Rochester Art Center is proud to participate as a satellite site of The Guerrilla Girls Twin Cities Takeover. RAC’s Accent Gallery is offered to the public as an additive, mutable project space for feminist artists and activists. One of the central themes in Curreri’s exhibition emphasizes a call to action through engagement. In this spirit, conceptually connecting with the notion of the ‘every day activist’, we have invited the iconic feminist art group The Guerrilla Girls to present fifteen works in the project space. These posters reflect more than 30 years of work, propagandizing the ideas of feminism and art activism. A SPEAK OUT wall encourages the audience to respond to both exhibitions, but also to the ideas found within them. The posters and audience engagement wall are activated by your presence, and we also encourage you to reflect at the reading table, with a selection of books and important texts that have informed Amanda Curreri’s practice.

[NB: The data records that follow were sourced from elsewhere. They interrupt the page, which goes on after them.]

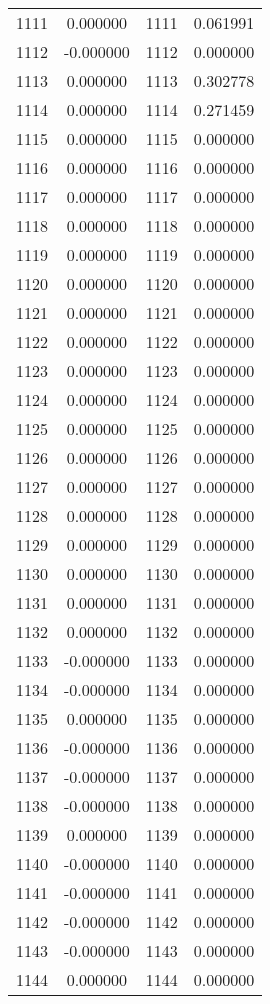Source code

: \documentclass[12pt]{article}
\begin{document}
\begin{longtable}{@{}cccc@{}}
1111 & 0.000000 & 1111 & 0.061991 \\
1112 & -0.000000 & 1112 & 0.000000 \\
1113 & 0.000000 & 1113 & 0.302778 \\
1114 & 0.000000 & 1114 & 0.271459 \\
1115 & 0.000000 & 1115 & 0.000000 \\
1116 & 0.000000 & 1116 & 0.000000 \\
1117 & 0.000000 & 1117 & 0.000000 \\
1118 & 0.000000 & 1118 & 0.000000 \\
1119 & 0.000000 & 1119 & 0.000000 \\
1120 & 0.000000 & 1120 & 0.000000 \\
1121 & 0.000000 & 1121 & 0.000000 \\
1122 & 0.000000 & 1122 & 0.000000 \\
1123 & 0.000000 & 1123 & 0.000000 \\
1124 & 0.000000 & 1124 & 0.000000 \\
1125 & 0.000000 & 1125 & 0.000000 \\
1126 & 0.000000 & 1126 & 0.000000 \\
1127 & 0.000000 & 1127 & 0.000000 \\
1128 & 0.000000 & 1128 & 0.000000 \\
1129 & 0.000000 & 1129 & 0.000000 \\
1130 & 0.000000 & 1130 & 0.000000 \\
1131 & 0.000000 & 1131 & 0.000000 \\
1132 & 0.000000 & 1132 & 0.000000 \\
1133 & -0.000000 & 1133 & 0.000000 \\
1134 & -0.000000 & 1134 & 0.000000 \\
1135 & 0.000000 & 1135 & 0.000000 \\
1136 & -0.000000 & 1136 & 0.000000 \\
1137 & -0.000000 & 1137 & 0.000000 \\
1138 & -0.000000 & 1138 & 0.000000 \\
1139 & 0.000000 & 1139 & 0.000000 \\
1140 & -0.000000 & 1140 & 0.000000 \\
1141 & -0.000000 & 1141 & 0.000000 \\
1142 & -0.000000 & 1142 & 0.000000 \\
1143 & -0.000000 & 1143 & 0.000000 \\
1144 & 0.000000 & 1144 & 0.000000 \\

\end{longtable}
\end{document}
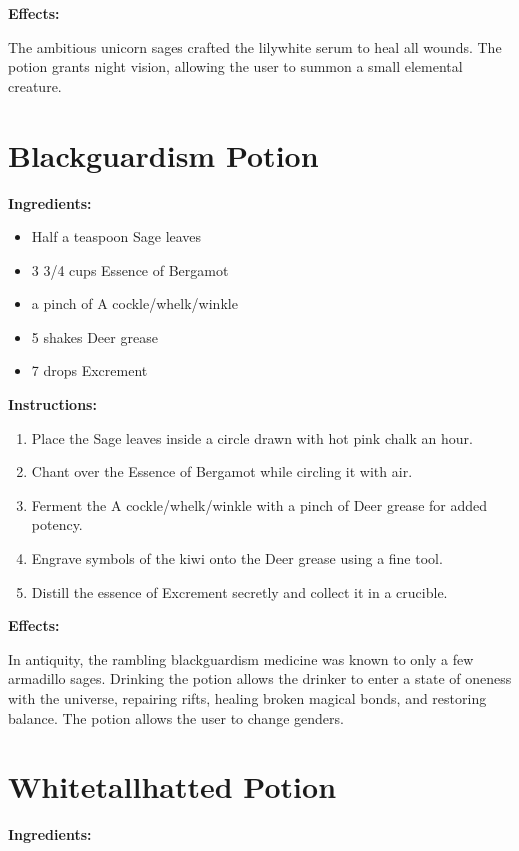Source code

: \documentclass{article}
\begin{document}
\textbf{Effects:}

The ambitious unicorn sages crafted the lilywhite serum to heal all wounds. The potion grants night vision, allowing the user to summon a small elemental creature.

\newpage
\section*{Blackguardism Potion}

\textbf{Ingredients:}

\begin{itemize}
  \item Half a teaspoon Sage leaves
  \item 3 3/4 cups Essence of Bergamot
  \item a pinch of A cockle/whelk/winkle
  \item 5 shakes Deer grease
  \item 7 drops Excrement
\end{itemize}

\textbf{Instructions:}

\begin{enumerate}
  \item Place the Sage leaves inside a circle drawn with hot pink chalk an hour.
  \item Chant over the Essence of Bergamot while circling it with air.
  \item Ferment the A cockle/whelk/winkle with a pinch of Deer grease for added potency.
  \item Engrave symbols of the kiwi onto the Deer grease using a fine tool.
  \item Distill the essence of Excrement secretly and collect it in a crucible.
\end{enumerate}

\textbf{Effects:}

In antiquity, the rambling blackguardism medicine was known to only a few armadillo sages. Drinking the potion allows the drinker to enter a state of oneness with the universe, repairing rifts, healing broken magical bonds, and restoring balance. The potion allows the user to change genders.

\newpage
\section*{Whitetallhatted Potion}

\textbf{Ingredients:}
\end{document}
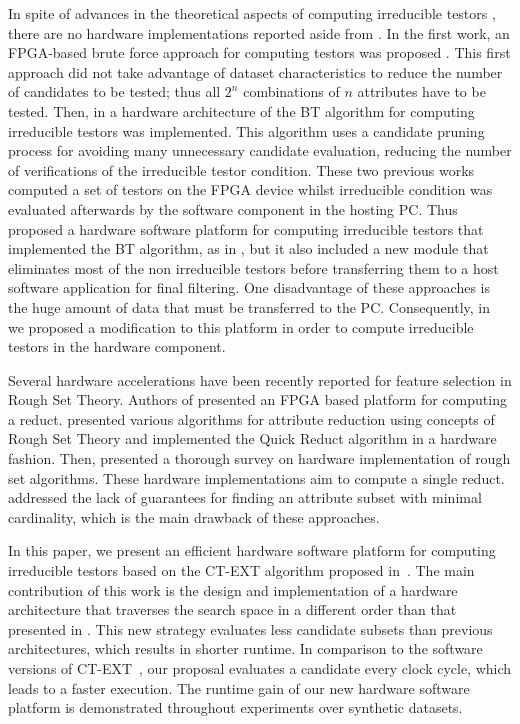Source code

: \documentclass[authoryear,preprint,review,12pt]{elsarticle}
\begin{document}
In spite of advances in the theoretical aspects of computing
irreducible testors \citep{R5,R8,R9}, there are 
no hardware implementations reported aside from \citep{R10,R11,R21}.
In the first work, an FPGA-based brute force approach for computing testors was proposed
\citep{R10}. This first approach did not take advantage of dataset characteristics to reduce the number 
of candidates to be tested; thus all $2^n$ combinations of $n$ attributes have to be tested. 
Then, in \citep{R11} a hardware architecture of the BT algorithm \citep{R31} for computing irreducible 
testors was implemented. 
This algorithm uses a candidate pruning process for avoiding many unnecessary candidate evaluation, 
reducing the number of verifications of the irreducible testor condition. 
These two previous works computed a set of testors on the FPGA device whilst irreducible condition 
was evaluated afterwards by the software component in the hosting PC. 
Thus \cite{R21} proposed a hardware software platform for computing irreducible testors that 
implemented the BT algorithm, as in \citep{R11}, but it also included a new module that eliminates most of 
the non irreducible testors before transferring them to a host software application for final filtering. 
One disadvantage of these approaches is the huge amount of data that must be transferred to the PC.  
Consequently, in~\citep{Rod14} we proposed a modification to this platform in order to compute irreducible 
testors in the hardware component. 

Several hardware accelerations have been recently reported for feature selection in Rough Set Theory. Authors of
\citep{Grze13,Kop14} presented an FPGA based platform for computing a reduct. \cite{Tiwari13} presented various
algorithms for attribute reduction using concepts of Rough Set Theory and implemented the Quick Reduct
algorithm in a hardware fashion. Then, \cite{Tiwari14} presented a thorough survey on hardware implementation 
of rough set algorithms. These hardware implementations aim to compute a single reduct. 
\cite{Jensen14} addressed the lack of guarantees for finding an attribute subset with minimal cardinality, 
which is the main drawback of these approaches. 

In this paper, we present an efficient hardware software platform for computing irreducible
testors based on the CT-EXT algorithm proposed in~\citep{R22}. The main contribution of this
work is the design and implementation of a hardware architecture that traverses the search space in a 
different order than that presented in \citep{R11, R21,Rod14}. This new strategy evaluates less candidate
subsets than previous architectures, which results in shorter runtime. In comparison to the 
software versions of CT-EXT~\citep{R22, R23}, our proposal evaluates a candidate every clock cycle, which
leads to a faster execution. The runtime gain of our new hardware software platform is demonstrated throughout
experiments over synthetic datasets. 
\end{document}
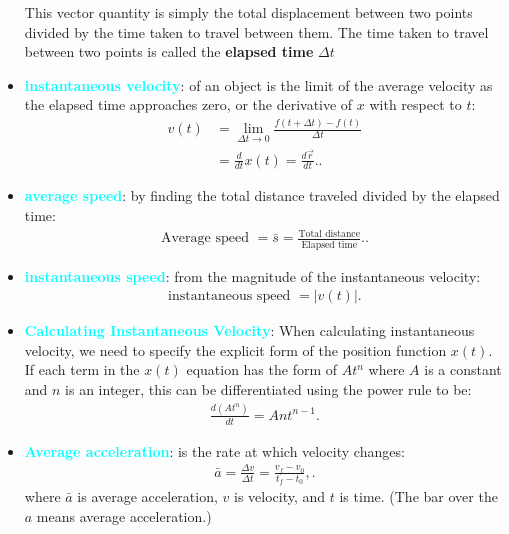 \documentclass{report}
\begin{document}
\begin{itemize}
            This vector quantity is simply the total displacement between two points divided by the time taken to travel between them. The time taken to travel between two points is called the \textbf{elapsed time} $\Delta t$
        \item \textbf{\textcolor{cyan}{instantaneous velocity}}: of an object is the limit of the average velocity as the elapsed time approaches zero, or the derivative of $x$ with respect to $t$:
            \begin{align*}
                v(t) &= \lim\limits_{\Delta t \to 0}{\frac{f(t + \Delta t) - f(t)}{\Delta t}} \\
                 &= \frac{d}{dt}x(t) = \frac{d\vec{r}}{dt}.
            .\end{align*}
        \item \textbf{\textcolor{cyan}{average speed}}: by finding the total distance traveled divided by the elapsed time:
            \begin{align*}
                \text{Average speed } = \bar{s} = \frac{\text{Total distance}}{\text{Elapsed time}}.
            .\end{align*}
        \item \textbf{\textcolor{cyan}{instantaneous speed}}: from the magnitude of the instantaneous velocity:
            \begin{align*}
                \text{instantaneous speed } = \bigg\lvert v(t) \bigg\rvert
            .\end{align*}
        \item \textbf{\textcolor{cyan}{Calculating Instantaneous Velocity}}:
            When calculating instantaneous velocity, we need to specify the explicit form of the position function $x(t)$. If each term in the $x(t)$ equation has the form of $A t^n$ where $A$ is a constant and $n$ is an integer, this can be differentiated using the power rule to be:
            \begin{align*}
                \frac{d(At^{n})}{dt}= Ant^{n-1}
            .\end{align*}
        \item \textbf{\textcolor{cyan}{Average acceleration}}: is the rate at which velocity changes:
            \begin{align*}
                \bar{a} = \frac{\Delta v}{\Delta t} = \frac{v_f - v_0}{t_f - t_0},
            .\end{align*}
            where $\bar{a}$ is average acceleration, $v$ is velocity, and $t$ is time. (The bar over the $a$ means average acceleration.)

\end{itemize}
\end{document}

PROJECT Feminist Space is conceived as a project space, which is a site that serves as a laboratory for experiments and ideas, opens up the possibility of introducing new work and interpretations, provides room for process-led artwork that evokes, and includes interactive elements that facilitate social engagement. The informal, studio-like presentation is an intentional curatorial gesture—with nails in artwork, washi tape delineating space, and a salon-style arrangement of artworks on the walls all indicating this intentionality.

Check out RAC’s Executive Director Megan Johnson’s Art 21 Piece about the Guerrilla Girls here.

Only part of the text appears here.